** REQUIREMENT **
Copy each line containing the word "chapter" from the records that follow, please.

** SUPPLIED MATERIAL **
- - -

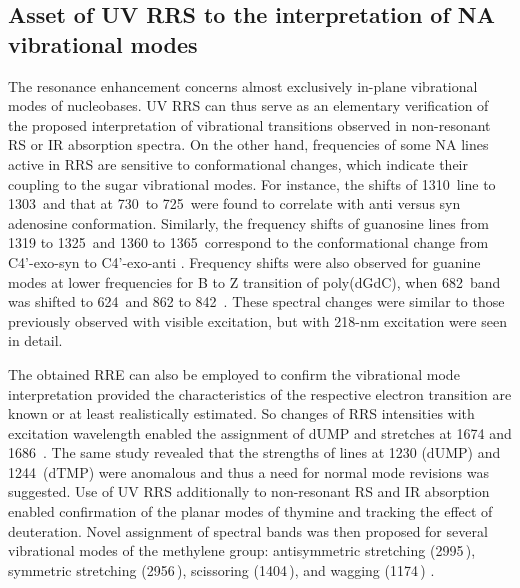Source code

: \subsection{Asset of UV RRS to the interpretation of NA vibrational modes}

The resonance enhancement concerns almost exclusively in-plane vibrational
modes of nucleobases.
UV RRS can thus serve as an elementary verification of the proposed
interpretation of vibrational transitions observed in non-resonant RS or IR
absorption spectra.
On the other hand, frequencies of some NA lines active in RRS are sensitive to
conformational changes, which indicate their coupling to the sugar vibrational
modes.
For instance, the shifts of 1310\,\icm{} line to 1303\,\icm{} and that at
730\,\icm{} to 725\,\icm{} were found to correlate with anti versus syn
adenosine conformation.
Similarly, the frequency shifts of guanosine lines from 1319 to 1325\,\icm{}
and 1360 to 1365\,\icm{} correspond to the conformational change from
C4'-exo-syn to C4'-exo-anti
\parencite{Nishimura1987}.
Frequency shifts were also observed for guanine modes at lower frequencies for
B to Z transition of poly(dGdC), when 682\,\icm{} band was shifted to
624\,\icm{} and 862 to 842\,\icm{}
\parencite{Fodor1986a}.
These spectral changes were similar to those previously observed with visible
excitation, but with 218-nm excitation were seen in detail.

The obtained RRE can also be employed to confirm the vibrational mode
interpretation provided the characteristics of the respective electron
transition are known or at least realistically estimated.
So changes of RRS intensities with excitation wavelength enabled the assignment
of dUMP  and  stretches at 1674 and
1686\,\icm{}
\parencite{Fodor1985}.
The same study revealed that the strengths of lines at 1230 (dUMP) and
1244\,\icm{} (dTMP) were anomalous and thus a need for normal mode revisions
was suggested.
Use of UV RRS additionally to non-resonant RS and IR absorption enabled
confirmation of the planar modes of thymine and tracking the effect of
deuteration.
Novel assignment of spectral bands was then proposed for several vibrational
modes of the methylene group:  antisymmetric stretching
(2995\,\icm{}), symmetric stretching (2956\,\icm{}), scissoring (1404\,\icm{}),
and wagging (1174\,\icm{})
\parencite{Tsuboi1997}.

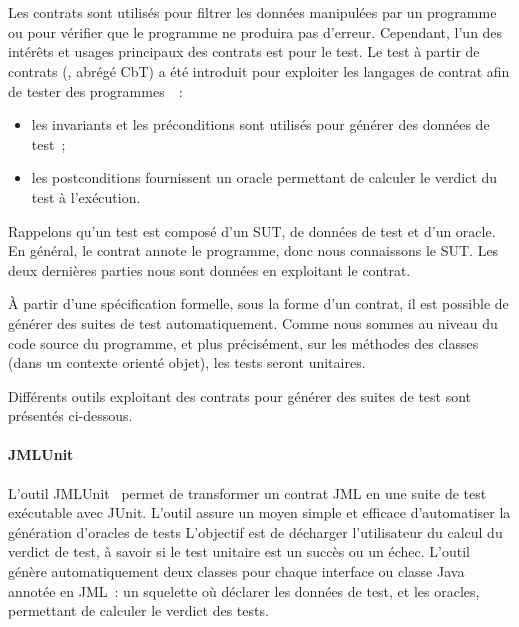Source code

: \section{}
\label{section:sota:cbt}

Les contrats sont utilisés pour {\strong filtrer} les données manipulées par un
programme ou pour vérifier que le programme ne produira pas d'erreur. Cependant,
l'un des intérêts et usages principaux des contrats est pour le {\strong test}.
Le {\strong test à partir de contrats} (,
abrégé CbT) a été introduit pour exploiter les langages de contrat afin de
tester des programmes~~:
%
\begin{itemize}

\item les invariants et les préconditions sont utilisés pour {\strong générer
des données} de test~;

\item les postconditions {\strong fournissent un oracle} permettant de calculer
le verdict du test à l'exécution.

\end{itemize}
%
Rappelons qu'un test est composé d'un SUT, de données de test et d'un oracle. En
général, le contrat annote le programme, donc nous connaissons le SUT. Les deux
dernières parties nous sont données en exploitant le contrat.

À partir d'une spécification formelle, sous la forme d'un contrat, il est
possible de générer des suites de test automatiquement. Comme nous sommes au
niveau du code source du programme, et plus précisément, sur les méthodes des
classes (dans un contexte orienté objet), les tests seront {\strong unitaires}.

Différents outils exploitant des contrats pour générer des suites de test sont
présentés ci-dessous.

\paragraph{JMLUnit} L'outil JMLUnit~ permet de
transformer un contrat JML en une suite de test exécutable avec JUnit. L'outil
assure un moyen simple et efficace d'automatiser la génération d'oracles de
tests L'objectif est de décharger l'utilisateur du calcul du verdict de test, à
savoir si le test unitaire est un succès ou un échec. L'outil génère
automatiquement deux classes pour chaque interface ou classe Java annotée en
JML~: un squelette où déclarer les données de test, et les oracles, permettant
de calculer le verdict des tests.

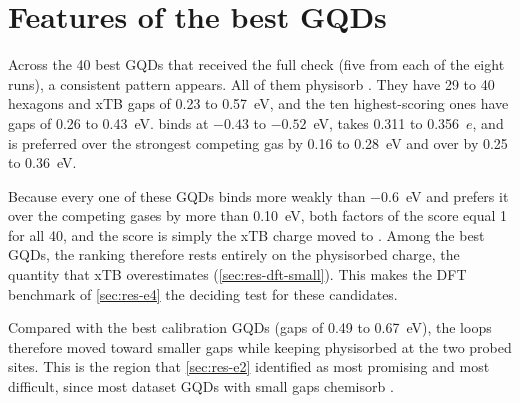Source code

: \section{Features of the best GQDs}
\label{sec:res-best}

Across the 40 best GQDs that received the full check (five from each of the eight runs), a
consistent pattern appears. All of them physisorb . They have 29 to 40 hexagons and xTB
gaps of 0.23 to 0.57~eV, and the ten highest-scoring ones have gaps of 0.26 to 0.43~eV. 
binds at \(-0.43\) to \(-0.52\)~eV, takes 0.311 to 0.356~\(e\), and is preferred over the strongest
competing gas by 0.16 to 0.28~eV and over  by 0.25 to 0.36~eV.

Because every one of these GQDs binds  more weakly than \(-0.6\)~eV and prefers it over
the competing gases by more than 0.10~eV, both factors of the score equal 1 for all 40, and the
score is simply the xTB charge moved to . Among the best GQDs, the ranking therefore rests
entirely on the physisorbed charge, the quantity that xTB overestimates
(\cref{sec:res-dft-small}). This makes the DFT benchmark of \cref{sec:res-e4} the deciding test for
these candidates.

Compared with the best calibration GQDs (gaps of 0.49 to 0.67~eV), the loops therefore moved toward
smaller gaps while keeping  physisorbed at the two probed sites. This is the region that
\cref{sec:res-e2} identified as most promising and most difficult, since most dataset GQDs with
small gaps chemisorb .
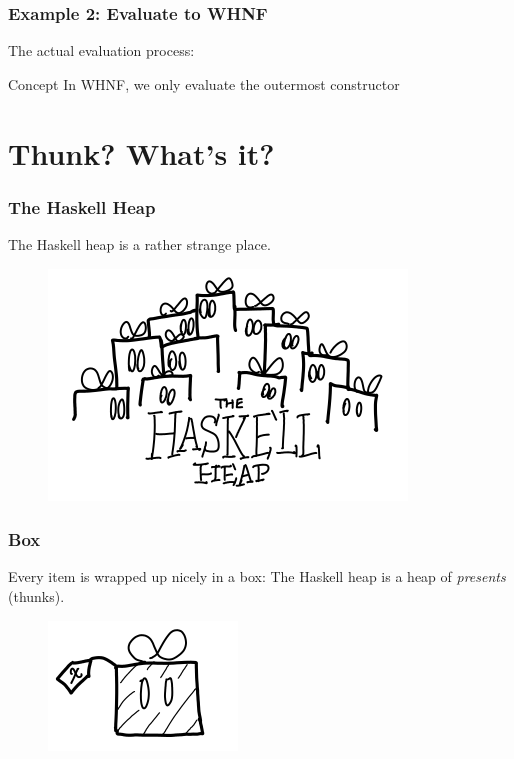 \documentclass{beamer}
\begin{document}

\begin{frame}
\frametitle{Example 2: Evaluate to WHNF}
The actual evaluation process:
\newline
{}

\begin{block}{Concept}
In WHNF, we only evaluate the outermost constructor
\end{block}
\end{frame}


\section{Thunk? What's it?}

\begin{frame}
\frametitle{The Haskell Heap}
\begin{center}
    The Haskell heap is a rather strange place.
\end{center}
\begin{figure}[hbt!]
    \centering
    \includegraphics[height=0.5\textheight]{./pic/haskell-heap.png}
\end{figure}
\end{frame}


\begin{frame}
\frametitle{Box}
Every item is wrapped up nicely in a box:\newline
The Haskell heap is a heap of \textit{presents} (thunks).
\begin{figure}[hbt!]
    \centering
    \includegraphics[height=0.4\textheight]{./pic/thunk.png}
\end{figure}
\end{frame}
\end{document}
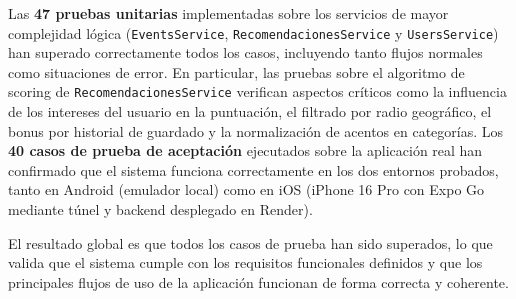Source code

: Las \textbf{47 pruebas unitarias} implementadas sobre los servicios de mayor complejidad lógica (\texttt{EventsService}, \texttt{RecomendacionesService} y \texttt{UsersService}) han superado correctamente todos los casos, incluyendo tanto flujos normales como situaciones de error. En particular, las pruebas sobre el algoritmo de scoring de \texttt{RecomendacionesService} verifican aspectos críticos como la influencia de los intereses del usuario en la puntuación, el filtrado por radio geográfico, el bonus por historial de guardado y la normalización de acentos en categorías. Los \textbf{40 casos de prueba de aceptación} ejecutados sobre la aplicación real han confirmado que el sistema funciona correctamente en los dos entornos probados, tanto en Android (emulador local) como en iOS (iPhone 16 Pro con Expo Go mediante túnel y backend desplegado en Render).

El resultado global es que todos los casos de prueba han sido superados, lo que valida que el sistema cumple con los requisitos funcionales definidos y que los principales flujos de uso de la aplicación funcionan de forma correcta y coherente.
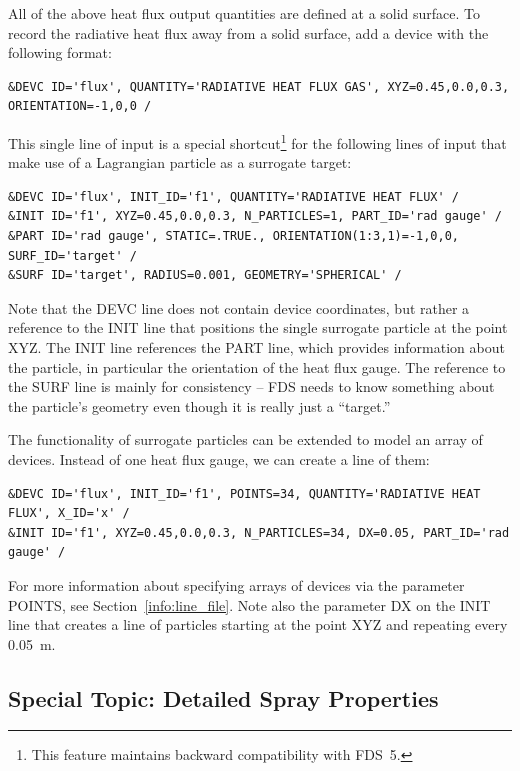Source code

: \documentclass[11pt]{book}
\begin{document}
All of the above heat flux output quantities are defined at a solid surface. To record the radiative heat flux away from a solid surface, add a device with the following format:
\begin{lstlisting}
&DEVC ID='flux', QUANTITY='RADIATIVE HEAT FLUX GAS', XYZ=0.45,0.0,0.3, ORIENTATION=-1,0,0 /
\end{lstlisting}
This single line of input is a special shortcut\footnote{This feature maintains backward compatibility with FDS~5.} for the following lines of input that make use of a Lagrangian particle as a surrogate target:
\begin{lstlisting}
&DEVC ID='flux', INIT_ID='f1', QUANTITY='RADIATIVE HEAT FLUX' /
&INIT ID='f1', XYZ=0.45,0.0,0.3, N_PARTICLES=1, PART_ID='rad gauge' /
&PART ID='rad gauge', STATIC=.TRUE., ORIENTATION(1:3,1)=-1,0,0, SURF_ID='target' /
&SURF ID='target', RADIUS=0.001, GEOMETRY='SPHERICAL' /
\end{lstlisting}
Note that the {\ct DEVC} line does not contain device coordinates, but rather a reference to the {\ct INIT} line that positions the single surrogate particle at the point {\ct XYZ}. The {\ct INIT} line references the {\ct PART} line, which provides information about the particle, in particular the orientation of the heat flux gauge. The reference to the {\ct SURF} line is mainly for consistency -- FDS needs to know something about the particle's geometry even though it is really just a ``target.''

The functionality of surrogate particles can be extended to model an array of devices. Instead of one heat flux gauge, we can create a line of them:
\begin{lstlisting}
&DEVC ID='flux', INIT_ID='f1', POINTS=34, QUANTITY='RADIATIVE HEAT FLUX', X_ID='x' /
&INIT ID='f1', XYZ=0.45,0.0,0.3, N_PARTICLES=34, DX=0.05, PART_ID='rad gauge' /
\end{lstlisting}
For more information about specifying arrays of devices via the parameter {\ct POINTS}, see Section~\ref{info:line_file}. Note also the parameter {\ct DX} on the {\ct INIT} line that creates a line of particles starting at the point {\ct XYZ} and repeating every 0.05~m.













\subsection{Special Topic: Detailed Spray Properties}
\label{PDPA}
\end{document}
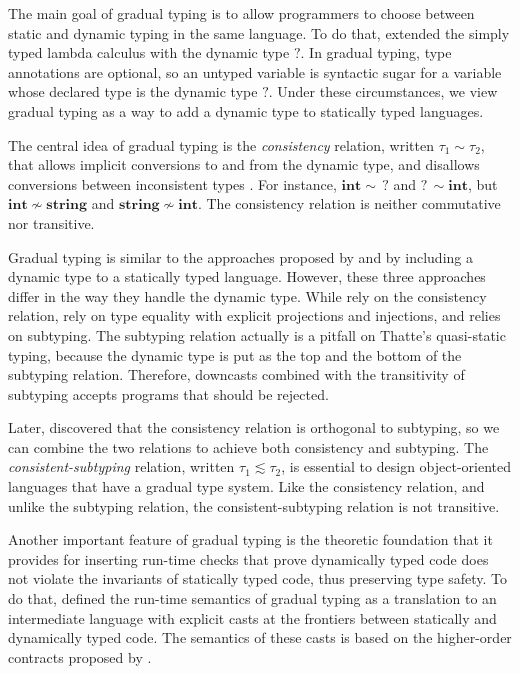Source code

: \documentclass[preprint]{sig-alternate}
\begin{document}
The main goal of gradual typing \citep{siek2006gradual} is to allow
programmers to choose between static and dynamic typing in the same
language.
To do that, \citet{siek2006gradual} extended the simply typed
lambda calculus with the dynamic type $?$.
In gradual typing, type annotations are optional, so an untyped
variable is syntactic sugar for a variable whose declared type is
the dynamic type $?$.
Under these circumstances, we view gradual typing as a way to add
a dynamic type to statically typed languages.

The central idea of gradual typing is the \textit{consistency}
relation, written $\tau_{1} \sim \tau_{2}$, that allows implicit
conversions to and from the dynamic type, and disallows conversions
between inconsistent types \citep{siek2006gradual}.
For instance, $\mathbf{int} \sim \,?$ and $?\, \sim \mathbf{int}$,
but $\mathbf{int} \not\sim \mathbf{string}$ and
$\mathbf{string} \not\sim \mathbf{int}$. 
The consistency relation is neither commutative nor transitive.

Gradual typing is similar to the approaches proposed by
\citet{abadi1989dts} and \citet{thatte1990qst} by including a
dynamic type to a statically typed language.
However, these three approaches differ in the way they handle the
dynamic type.
While \citet{siek2006gradual} rely on the consistency relation,
\citet{abadi1989dts} rely on type equality with explicit projections
and injections, and \citet{thatte1990qst} relies on subtyping.
The subtyping relation actually is a pitfall on Thatte's quasi-static
typing, because the dynamic type is put as the top and the bottom of
the subtyping relation.
Therefore, downcasts combined with the transitivity of subtyping
accepts programs that should be rejected.

Later, \citet{siek2007objects} discovered that the consistency relation
is orthogonal to subtyping, so we can combine the two relations to
achieve both consistency and subtyping.
The \textit{consistent-subtyping} relation,
written $\tau_{1} \lesssim \tau_{2}$,
is essential to design object-oriented languages that have a
gradual type system.
Like the consistency relation, and unlike the subtyping relation,
the consistent-subtyping relation is not transitive.

Another important feature of gradual typing is the theoretic
foundation that it provides for inserting run-time checks that
prove dynamically typed code does not violate the invariants of
statically typed code, thus preserving type safety.
To do that, \citet{siek2006gradual} defined the run-time semantics
of gradual typing as a translation to an intermediate language with
explicit casts at the frontiers between statically and dynamically
typed code.
The semantics of these casts is based on the higher-order contracts
proposed by \citet{findler2002chf}.
\end{document}
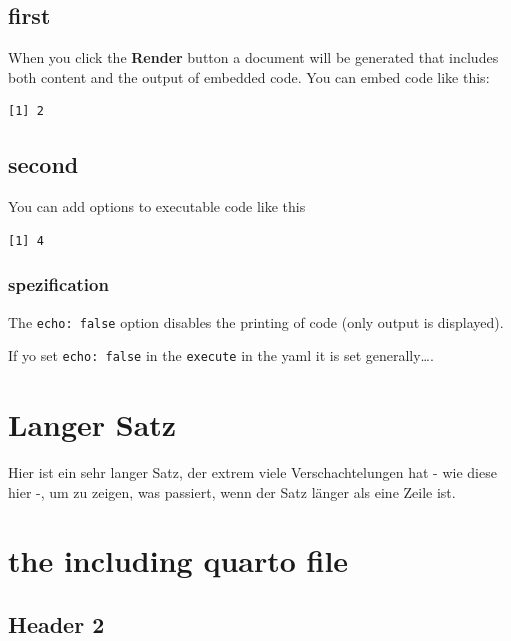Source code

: \documentclass[
  11pt,
]{scrbook}
\begin{document}
\hypertarget{first}{%
\section{first}\label{first}}

When you click the \textbf{Render} button a document will be generated
that includes both content and the output of embedded code. You can
embed code like this:

\begin{verbatim}
[1] 2
\end{verbatim}

\hypertarget{second}{%
\section{second}\label{second}}

You can add options to executable code like this

\begin{verbatim}
[1] 4
\end{verbatim}

\hypertarget{spezification}{%
\subsection{spezification}\label{spezification}}

The \texttt{echo:\ false} option disables the printing of code (only
output is displayed).

If yo set \texttt{echo:\ false} in the \texttt{execute} in the yaml it
is set generally\ldots.

\hypertarget{langer-satz}{%
\chapter{Langer Satz}\label{langer-satz}}

Hier ist ein sehr langer Satz, der extrem viele Verschachtelungen hat -
wie diese hier -, um zu zeigen, was passiert, wenn der Satz länger als
eine Zeile ist.

\hypertarget{the-including-quarto-file}{%
\chapter{the including quarto file}\label{the-including-quarto-file}}

\newpage{}

\hypertarget{header-2}{%
\section{Header 2}\label{header-2}}
\end{document}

- - -

** ANSWER SPACE **
\chapter{Langer Satz}\label{langer-satz}}
\chapter{the including quarto file}\label{the-including-quarto-file}}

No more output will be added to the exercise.